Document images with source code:
::::::

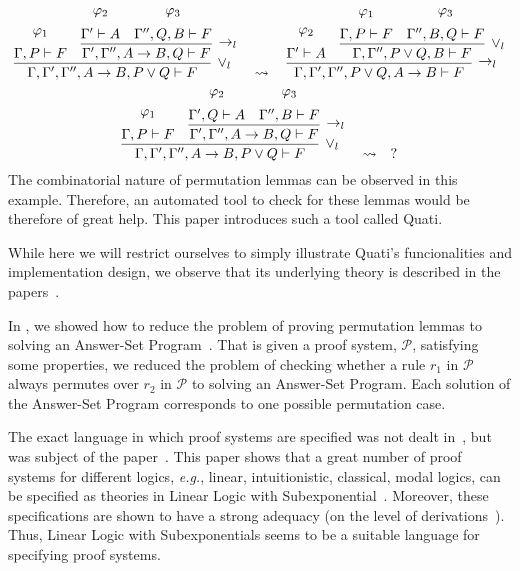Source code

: \documentclass{llncs}
\newcommand\Pscr{\mathcal{P}}
\newcommand{\eg}{{\em e.g.}}
\begin{document}
{\scriptsize
\[
\infer[\vee_l]{\Gamma, \Gamma', \Gamma'', A \rightarrow B , P \vee Q \vdash F}{
  \deduce{\Gamma, P \vdash F}{\varphi_1\vspace{0.2cm}}
  &
  \infer[\rightarrow_l]{\Gamma', \Gamma'', A \rightarrow B , Q \vdash F}{
    \deduce{\Gamma' \vdash A}{\varphi_2\vspace{0.2cm}}
    &
    \deduce{\Gamma'', Q, B \vdash F}{\varphi_3\vspace{0.2cm}}
  }
}
\quad\rightsquigarrow\quad
\infer[\rightarrow_l]{\Gamma, \Gamma', \Gamma'', P \vee Q, A \rightarrow B
\vdash F}{
  \deduce{\Gamma' \vdash A}{\varphi_2\vspace{0.2cm}}
  &
  \infer[\vee_l]{\Gamma, \Gamma'', P \vee Q, B \vdash F}{
    \deduce{\Gamma, P \vdash F}{\varphi_1\vspace{0.2cm}}
    &
    \deduce{\Gamma'', B, Q \vdash F}{\varphi_3\vspace{0.2cm}}
  }
}
\]
}
{\scriptsize
\[
\infer[\vee_l]{\Gamma, \Gamma', \Gamma'', A \rightarrow B , P \vee Q \vdash F}{
  \deduce{\Gamma, P \vdash F}{\varphi_1\vspace{0.2cm}}
  &
  \infer[\rightarrow_l]{\Gamma', \Gamma'', A \rightarrow B , Q \vdash F}{
    \deduce{\Gamma', Q \vdash A}{\varphi_2\vspace{0.2cm}}
    &
    \deduce{\Gamma'', B \vdash F}{\varphi_3\vspace{0.2cm}}
  }
}
\quad\rightsquigarrow\quad
?
\]
}%
The combinatorial nature of permutation lemmas can be observed in this example.
Therefore, an automated tool to check for these lemmas
would be therefore of great help. This paper introduces such a tool called Quati.

While here we will restrict ourselves to simply illustrate Quati's funcionalities and implementation design, 
we observe that its underlying theory is described in the papers~\cite{nigam.jlc,nigam13iclp,nigam14ebl}. 
 
In \cite{nigam13iclp}, we showed how to reduce the problem of proving permutation lemmas to solving an Answer-Set
Program~\cite{gelfond}. That is given a proof system, $\Pscr$, satisfying some properties, we reduced the problem 
of checking whether a rule $r_1$ in $\Pscr$ always permutes over $r_2$ in $\Pscr$ to solving an Answer-Set Program.
Each solution of the Answer-Set Program corresponds to one possible permutation case. 

The exact language in which proof systems are specified was not dealt in~\cite{nigam13iclp}, but was subject of 
the paper~\cite{nigam.jlc}. This paper shows that a great number of proof systems for different logics,
\eg, linear, intuitionistic, classical, modal logics, can be specified as theories in Linear Logic with Subexponential~\cite{nigam09ppdp}. Moreover, these specifications are shown to have a strong adequacy (on the level of derivations~\cite{nigam10jar}). Thus, Linear Logic
with Subexponentials seems to be a suitable language for specifying proof systems. 
\end{document}
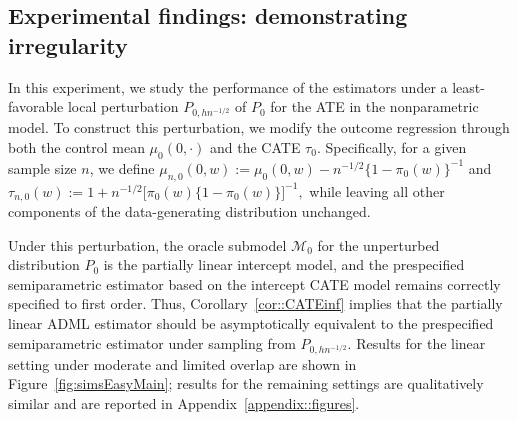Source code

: \documentclass[11pt]{article}
\theoremstyle{definition}
\begin{document}
\subsection{Experimental findings: demonstrating irregularity}

In this experiment, we study the performance of the estimators under a least-favorable local perturbation \(P_{0,h n^{-1/2}}\) of \(P_0\) for the ATE in the nonparametric model. To construct this perturbation, we modify the outcome regression through both the control mean \(\mu_0(0,\cdot)\) and the CATE \(\tau_0\). Specifically, for a given sample size \(n\), we define $\mu_{n,0}(0,w) := \mu_0(0,w) - n^{-1/2}\{1-\pi_0(w)\}^{-1}$
and $\tau_{n,0}(w) := 1 + n^{-1/2}\bigl[\pi_0(w)\{1-\pi_0(w)\}\bigr]^{-1},$
while leaving all other components of the data-generating distribution unchanged.

Under this perturbation, the oracle submodel \(\mathcal{M}_0\) for the unperturbed distribution \(P_0\) is the partially linear intercept model, and the prespecified semiparametric estimator based on the intercept CATE model remains correctly specified to first order. Thus, Corollary~\ref{cor::CATEinf} implies that the partially linear ADML estimator should be asymptotically equivalent to the prespecified semiparametric estimator under sampling from \(P_{0,h n^{-1/2}}\). Results for the linear setting under moderate and limited overlap are shown in Figure~\ref{fig:simsEasyMain}; results for the remaining settings are qualitatively similar and are reported in Appendix~\ref{appendix::figures}.
\end{document}
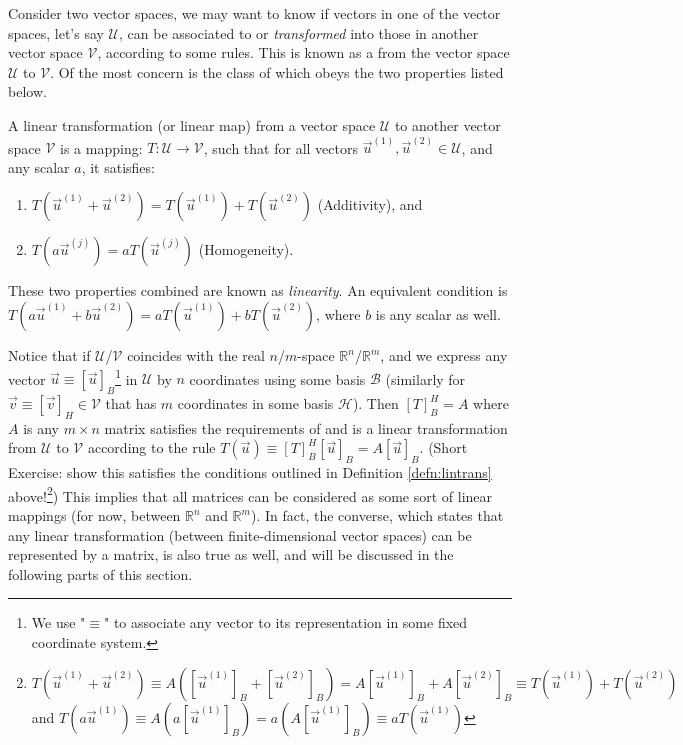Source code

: Consider two vector spaces, we may want to know if vectors in one of the vector spaces, let's say $\mathcal{U}$, can be associated to or \textit{transformed} into those in another vector space $\mathcal{V}$, according to some rules. This is known as a  from the vector space $\mathcal{U}$ to $\mathcal{V}$. Of the most concern is the class of  which obeys the two properties listed below.
\begin{defn}
\label{defn:lintrans}
A linear transformation (or linear map) from a vector space $\mathcal{U}$ to another vector space $\mathcal{V}$ is a mapping: $T: \mathcal{U} \to \mathcal{V}$, such that for all vectors $\vec{u}^{(1)}, \vec{u}^{(2)} \in \mathcal{U}$, and any scalar $a$, it satisfies:
\begin{enumerate}
    \item $T(\vec{u}^{(1)} + \vec{u}^{(2)}) = T(\vec{u}^{(1)}) + T(\vec{u}^{(2)})$ (Additivity), and
    \item $T(a\vec{u}^{(j)}) = aT(\vec{u}^{(j)})$ (Homogeneity).
\end{enumerate}
These two properties combined are known as \textit{linearity}. An equivalent condition is $T(a\vec{u}^{(1)} + b\vec{u}^{(2)}) = aT(\vec{u}^{(1)}) + bT(\vec{u}^{(2)})$, where $b$ is any scalar as well.
\end{defn}
Notice that if $\mathcal{U}$/$\mathcal{V}$ coincides with the real $n$/$m$-space $\mathbb{R}^n$/$\mathbb{R}^m$, and we express any vector $\vec{u} \equiv [\vec{u}]_B$\footnote{We use "$\equiv$" to associate any vector to its representation in some fixed coordinate system.} in $\mathcal{U}$ by $n$ coordinates using some basis $\mathcal{B}$ (similarly for $\vec{v} \equiv [\vec{v}]_{H} \in \mathcal{V}$ that has $m$ coordinates in some basis $\mathcal{H}$). Then $[T]_B^{H} = A$ where $A$ is any $m \times n$ matrix satisfies the requirements of and is a linear transformation from $\mathcal{U}$ to $\mathcal{V}$ according to the rule $T(\vec{u}) \equiv [T]_B^{H}[\vec{u}]_B = A[\vec{u}]_B$. (Short Exercise: show this satisfies the conditions outlined in Definition \ref{defn:lintrans} above!\footnote{$T(\vec{u}^{(1)}+\vec{u}^{(2)}) \equiv A([\vec{u}^{(1)}]_B + [\vec{u}^{(2)}]_B) = A[\vec{u}^{(1)}]_B + A[\vec{u}^{(2)}]_B \equiv T(\vec{u}^{(1)})+T(\vec{u}^{(2)})$ and $T(a\vec{u}^{(1)}) \equiv A(a[\vec{u}^{(1)}]_B) = a(A[\vec{u}^{(1)}]_B) \equiv aT(\vec{u}^{(1)})$}) This implies that all matrices can be considered as some sort of linear mappings (for now, between $\mathbb{R}^n$ and $\mathbb{R}^m$). In fact, the converse, which states that any linear transformation (between finite-dimensional vector spaces) can be represented by a matrix, is also true as well, and will be discussed in the following parts of this section.\\
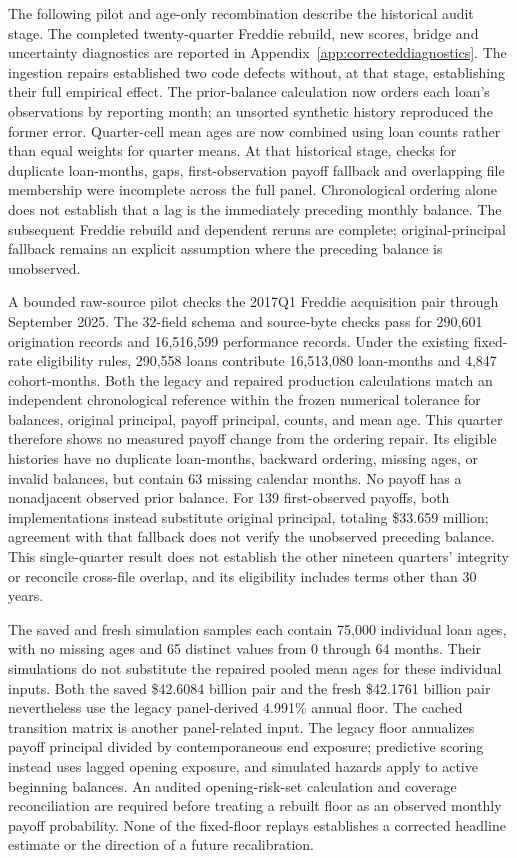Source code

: The following pilot and age-only recombination describe the historical audit stage. The completed twenty-quarter Freddie rebuild, new scores, bridge and uncertainty diagnostics are reported in Appendix~\ref{app:correcteddiagnostics}. The ingestion repairs established two code defects without, at that stage, establishing their full empirical effect. The prior-balance calculation now orders each loan's observations by reporting month; an unsorted synthetic history reproduced the former error. Quarter-cell mean ages are now combined using loan counts rather than equal weights for quarter means. At that historical stage, checks for duplicate loan-months, gaps, first-observation payoff fallback and overlapping file membership were incomplete across the full panel. Chronological ordering alone does not establish that a lag is the immediately preceding monthly balance. The subsequent Freddie rebuild and dependent reruns are complete; original-principal fallback remains an explicit assumption where the preceding balance is unobserved.

A bounded raw-source pilot checks the 2017Q1 Freddie acquisition pair through September 2025. The 32-field schema and source-byte checks pass for 290,601 origination records and 16,516,599 performance records. Under the existing fixed-rate eligibility rules, 290,558 loans contribute 16,513,080 loan-months and 4,847 cohort-months. Both the legacy and repaired production calculations match an independent chronological reference within the frozen numerical tolerance for balances, original principal, payoff principal, counts, and mean age. This quarter therefore shows no measured payoff change from the ordering repair. Its eligible histories have no duplicate loan-months, backward ordering, missing ages, or invalid balances, but contain 63 missing calendar months. No payoff has a nonadjacent observed prior balance. For 139 first-observed payoffs, both implementations instead substitute original principal, totaling \$33.659 million; agreement with that fallback does not verify the unobserved preceding balance. This single-quarter result does not establish the other nineteen quarters' integrity or reconcile cross-file overlap, and its eligibility includes terms other than 30 years.

The saved and fresh simulation samples each contain 75,000 individual loan ages, with no missing ages and 65 distinct values from 0 through 64 months. Their simulations do not substitute the repaired pooled mean ages for these individual inputs. Both the saved \$42.6084 billion pair and the fresh \$42.1761 billion pair nevertheless use the legacy panel-derived 4.991\% annual floor. The cached transition matrix is another panel-related input. The legacy floor annualizes payoff principal divided by contemporaneous end exposure; predictive scoring instead uses lagged opening exposure, and simulated hazards apply to active beginning balances. An audited opening-risk-set calculation and coverage reconciliation are required before treating a rebuilt floor as an observed monthly payoff probability. None of the fixed-floor replays establishes a corrected headline estimate or the direction of a future recalibration.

::::::

▸ TRY IT
Nothing but lines that contain "logics" should appear in the answer. Copy each from the records.

▸ TASK RESPONSE
the paper~\cite{nigam.jlc}. This paper shows that a great number of proof systems for different logics,
\eg, linear, intuitionistic, classical, modal logics, can be specified as theories in Linear Logic with Subexponential~\cite{nigam09ppdp}. Moreover, these specifications are shown to have a strong adequacy (on the level of derivations~\cite{nigam10jar}). Thus, Linear Logic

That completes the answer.